20 oktober 2025
De tijd tussen het opleveren van het Integraal Huisvestings Plan (IHP) en de realisatie van onderwijsprojecten is veel te lang. Maarten Groenen van ICSadviseurs, heeft menig IHP opgesteld en komt na een aantal jaren terug bij gemeenten voor een
herijking. Met teveel regelmaat constateert hij dat er dan slechts enkele projecten daadwerkelijk gerealiseerd zijn. Dat moet en kán anders, zegt hij.
Het traject om te komen tot een IHP is intensief. Er moet een visie komen op het onderwijs, met doorvertaling naar huisvesting. Welke partijen willen we betrekken, welke kindvoorzieningen zijn nodig? En hoe staan de gebouwen ervoor? Het is een traject van visie ontwikkelen, inventariseren, analyse, planvorming én prioriteren. Groenen: ‘Het passeren van het IHP door de gemeenteraad is een prachtig sluitstuk van zo’n traject. Maar feitelijk is het pas het begin van de vervangings- en verduurzamingsslag. De koers is bepaald, de neuzen staan de zelfde kant op, we weten wat er te doen is. Ná het IHP beginnen we écht.
Integraler dan ooit
ICSadviseurs, toen nog Informatie Centrum Scholenbouw, stond aan de wieg van het eerste IHP. Groenen: ‘De wereld is wel veranderd. In die allereerste IHP’s werd vooral gekeken of er voldoende lokalen waren. De stap naar realisatie was relatief eenvoudig. Er was behoefte aan nieuwe scholen, er was ruimte en er waren budgetten. De huidige IHP zijn beleidsrijker geworden. Geen alinea, maar een heel hoofdstuk over thema’s als verbinding met de wijk, meer groen op het schoolplein, de verticale samenwerking met onderwijs- of kind-gerelateerde partijen. Maatschappelijke thema’s die raken aan onderwijshuisvesting. Zowel gemeenten als schoolbesturen willen daar ook hun rol en verantwoordelijkheid in nemen. Het IHP kijkt veel meer over de domeinen heen en is dus integraler dan ooit.’
Wat is nodig om het gat tussen IHP en realisatie te dichten?

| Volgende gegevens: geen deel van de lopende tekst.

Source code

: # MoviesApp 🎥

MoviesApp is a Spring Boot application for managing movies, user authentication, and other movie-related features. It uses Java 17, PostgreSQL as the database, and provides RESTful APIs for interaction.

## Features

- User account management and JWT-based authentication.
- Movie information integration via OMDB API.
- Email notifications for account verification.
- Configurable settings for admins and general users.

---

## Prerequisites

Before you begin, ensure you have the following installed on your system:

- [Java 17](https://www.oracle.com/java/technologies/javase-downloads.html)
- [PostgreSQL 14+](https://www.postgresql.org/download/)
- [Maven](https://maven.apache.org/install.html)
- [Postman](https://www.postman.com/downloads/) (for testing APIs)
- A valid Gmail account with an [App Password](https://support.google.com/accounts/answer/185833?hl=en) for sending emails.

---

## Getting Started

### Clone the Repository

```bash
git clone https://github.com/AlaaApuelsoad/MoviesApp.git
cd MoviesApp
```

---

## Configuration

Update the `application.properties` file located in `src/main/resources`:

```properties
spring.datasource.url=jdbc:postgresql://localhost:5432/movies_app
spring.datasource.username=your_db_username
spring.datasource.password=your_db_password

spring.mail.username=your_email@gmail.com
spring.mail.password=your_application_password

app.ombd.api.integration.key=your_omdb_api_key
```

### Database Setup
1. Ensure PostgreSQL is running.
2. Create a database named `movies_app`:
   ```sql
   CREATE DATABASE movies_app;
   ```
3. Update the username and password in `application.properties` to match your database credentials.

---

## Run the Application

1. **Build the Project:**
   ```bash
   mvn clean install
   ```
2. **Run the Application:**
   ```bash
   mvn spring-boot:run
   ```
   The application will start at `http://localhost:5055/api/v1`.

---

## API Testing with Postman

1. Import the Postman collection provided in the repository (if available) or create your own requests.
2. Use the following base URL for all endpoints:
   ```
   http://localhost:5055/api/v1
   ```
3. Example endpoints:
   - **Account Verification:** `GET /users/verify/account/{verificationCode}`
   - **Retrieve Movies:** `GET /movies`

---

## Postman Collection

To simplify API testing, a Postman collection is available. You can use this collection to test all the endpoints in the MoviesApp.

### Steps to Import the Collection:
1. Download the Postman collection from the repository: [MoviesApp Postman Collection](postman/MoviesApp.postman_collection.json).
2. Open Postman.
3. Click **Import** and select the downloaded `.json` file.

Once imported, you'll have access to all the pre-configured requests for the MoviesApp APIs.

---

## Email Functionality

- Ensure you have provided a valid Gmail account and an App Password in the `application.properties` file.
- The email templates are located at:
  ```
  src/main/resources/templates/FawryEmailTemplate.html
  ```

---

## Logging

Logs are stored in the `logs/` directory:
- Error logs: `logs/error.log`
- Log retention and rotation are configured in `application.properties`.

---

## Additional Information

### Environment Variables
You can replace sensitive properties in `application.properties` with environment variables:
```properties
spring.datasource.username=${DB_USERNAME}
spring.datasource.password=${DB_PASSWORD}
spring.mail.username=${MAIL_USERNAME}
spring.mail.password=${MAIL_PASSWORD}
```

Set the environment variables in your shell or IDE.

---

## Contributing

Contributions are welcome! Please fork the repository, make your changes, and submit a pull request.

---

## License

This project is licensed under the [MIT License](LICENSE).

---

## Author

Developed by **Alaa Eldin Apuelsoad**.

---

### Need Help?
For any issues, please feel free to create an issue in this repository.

Idealiter ligt er, met het IHP, ook een uitvoeringsplan, zoals dat in de Handreiking IHP, wordt voorgesteld. In de praktijk is dit echter niet altijd het geval. ‘We adviseren gemeenten en besturen om de projectstructuur van het IHP vast te houden voor het uitvoeringsplan. Bekijk welke andere partijen betrokken moeten worden en behoudt de projectaanpak. Je benut dan de opgedane kennis en ervaring. En belangrijk, je behoudt ook de energie die ontstaat tijdens het IHP traject.’ ‘We zien natuurlijk ook dat gemeenten daarin beperkt zijn. Vooral de capaciteit, de mankracht, en soms ook expertise ontbreekt om met die uitvoering aan de slag te gaan. In het begrotingsvoorstel van het IHP adviseren we dan ook om budget op te nemen voor het inhuren van expertise of aanstellen van een projectleider.’
‘Voor de duidelijkheid’, benadrukt Groenen, ‘het ligt niet alleen aan de slagkracht van gemeenten of besturen. De huidige financiering past al jaren niet meer bij al die maatschappelijke thema’s die ondergebracht worden bij het onderwijs. Dat moet echt anders.’
Waar is winst te behalen?
Om de vaak beperkte euro’s zo goed mogelijk in te zetten is strategisch plannen cruciaal, stelt Groenen. Zo kun je inzetten op zogenaamde wissellocaties om tijdelijke (nood)huisvesting, een aanzienlijke kostenpost, te voorkomen en slim aansluiten op de natuurlijke onderhoudsmomenten. ‘Als we dan ook nog serieus werk maken van circulair bouwen en rekenen met restwaarde, valt er echt veel te winnen. Vanuit het Landelijke Programma Onderwijshuisvesting worden op dit moment tools ontwikkeld om de processen en producten binnen de realisatie van schoolgebouwen
efficiënter te maken. Standaardisatie en programmatische aanpak is daarbij het devies. ‘Eigenlijk precies zoals we dat deden, toen we nog een Informatiecentrum van het Ministerie waren. Hoewel dit Programma zeker niet alle knelpunten oplost, draagt het bij aan de inhaalslag die we moeten maken. Groenen: ‘Die vertraging in de uitvoering betekent dat we bijna een hele generatie aan kinderen in slechte gebouwen onderwijs geven.
We weten welk effect dit heeft op hun ontwikkeling. Dat is pijnlijk. Alle intenties zijn natuurlijk goed, maar als adviseur wil je uiteindelijk intenties en ambities wáármaken.’